EXCERPTED DATA
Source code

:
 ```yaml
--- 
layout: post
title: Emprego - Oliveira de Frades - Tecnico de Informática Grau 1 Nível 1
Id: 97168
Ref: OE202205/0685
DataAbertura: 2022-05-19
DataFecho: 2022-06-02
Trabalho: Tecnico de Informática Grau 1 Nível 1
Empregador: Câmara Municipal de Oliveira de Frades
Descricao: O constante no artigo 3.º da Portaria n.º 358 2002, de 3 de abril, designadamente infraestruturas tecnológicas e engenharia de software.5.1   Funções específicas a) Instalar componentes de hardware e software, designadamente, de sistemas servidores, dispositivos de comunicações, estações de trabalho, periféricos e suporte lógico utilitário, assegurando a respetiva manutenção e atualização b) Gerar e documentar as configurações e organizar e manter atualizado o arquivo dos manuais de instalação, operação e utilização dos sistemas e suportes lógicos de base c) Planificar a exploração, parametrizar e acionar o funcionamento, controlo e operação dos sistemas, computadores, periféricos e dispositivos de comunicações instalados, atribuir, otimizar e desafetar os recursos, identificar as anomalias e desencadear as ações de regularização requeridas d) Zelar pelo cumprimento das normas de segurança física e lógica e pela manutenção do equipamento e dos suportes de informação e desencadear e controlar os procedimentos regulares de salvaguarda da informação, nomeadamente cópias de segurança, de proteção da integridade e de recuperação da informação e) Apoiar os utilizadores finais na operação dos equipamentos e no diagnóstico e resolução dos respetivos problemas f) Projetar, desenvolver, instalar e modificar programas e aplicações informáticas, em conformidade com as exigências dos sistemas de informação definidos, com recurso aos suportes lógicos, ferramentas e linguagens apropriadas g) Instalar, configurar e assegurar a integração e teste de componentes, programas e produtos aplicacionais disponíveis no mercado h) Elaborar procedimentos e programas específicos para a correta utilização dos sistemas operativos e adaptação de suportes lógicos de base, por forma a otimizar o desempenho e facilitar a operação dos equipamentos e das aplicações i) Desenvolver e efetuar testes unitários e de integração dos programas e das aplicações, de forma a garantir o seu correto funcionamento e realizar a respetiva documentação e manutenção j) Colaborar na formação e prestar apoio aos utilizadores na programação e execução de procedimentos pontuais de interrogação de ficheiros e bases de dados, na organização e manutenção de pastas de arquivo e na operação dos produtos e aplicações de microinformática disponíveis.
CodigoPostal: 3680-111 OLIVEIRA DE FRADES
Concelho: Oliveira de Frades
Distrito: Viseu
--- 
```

EXERCISE DETAILS
Repeat the whole of the data verbatim, as it reads above.

YOUR SOLUTION
Source code

:
 ```yaml
--- 
layout: post
title: Emprego - Oliveira de Frades - Tecnico de Informática Grau 1 Nível 1
Id: 97168
Ref: OE202205/0685
DataAbertura: 2022-05-19
DataFecho: 2022-06-02
Trabalho: Tecnico de Informática Grau 1 Nível 1
Empregador: Câmara Municipal de Oliveira de Frades
Descricao: O constante no artigo 3.º da Portaria n.º 358 2002, de 3 de abril, designadamente infraestruturas tecnológicas e engenharia de software.5.1   Funções específicas a) Instalar componentes de hardware e software, designadamente, de sistemas servidores, dispositivos de comunicações, estações de trabalho, periféricos e suporte lógico utilitário, assegurando a respetiva manutenção e atualização b) Gerar e documentar as configurações e organizar e manter atualizado o arquivo dos manuais de instalação, operação e utilização dos sistemas e suportes lógicos de base c) Planificar a exploração, parametrizar e acionar o funcionamento, controlo e operação dos sistemas, computadores, periféricos e dispositivos de comunicações instalados, atribuir, otimizar e desafetar os recursos, identificar as anomalias e desencadear as ações de regularização requeridas d) Zelar pelo cumprimento das normas de segurança física e lógica e pela manutenção do equipamento e dos suportes de informação e desencadear e controlar os procedimentos regulares de salvaguarda da informação, nomeadamente cópias de segurança, de proteção da integridade e de recuperação da informação e) Apoiar os utilizadores finais na operação dos equipamentos e no diagnóstico e resolução dos respetivos problemas f) Projetar, desenvolver, instalar e modificar programas e aplicações informáticas, em conformidade com as exigências dos sistemas de informação definidos, com recurso aos suportes lógicos, ferramentas e linguagens apropriadas g) Instalar, configurar e assegurar a integração e teste de componentes, programas e produtos aplicacionais disponíveis no mercado h) Elaborar procedimentos e programas específicos para a correta utilização dos sistemas operativos e adaptação de suportes lógicos de base, por forma a otimizar o desempenho e facilitar a operação dos equipamentos e das aplicações i) Desenvolver e efetuar testes unitários e de integração dos programas e das aplicações, de forma a garantir o seu correto funcionamento e realizar a respetiva documentação e manutenção j) Colaborar na formação e prestar apoio aos utilizadores na programação e execução de procedimentos pontuais de interrogação de ficheiros e bases de dados, na organização e manutenção de pastas de arquivo e na operação dos produtos e aplicações de microinformática disponíveis.
CodigoPostal: 3680-111 OLIVEIRA DE FRADES
Concelho: Oliveira de Frades
Distrito: Viseu
--- 
```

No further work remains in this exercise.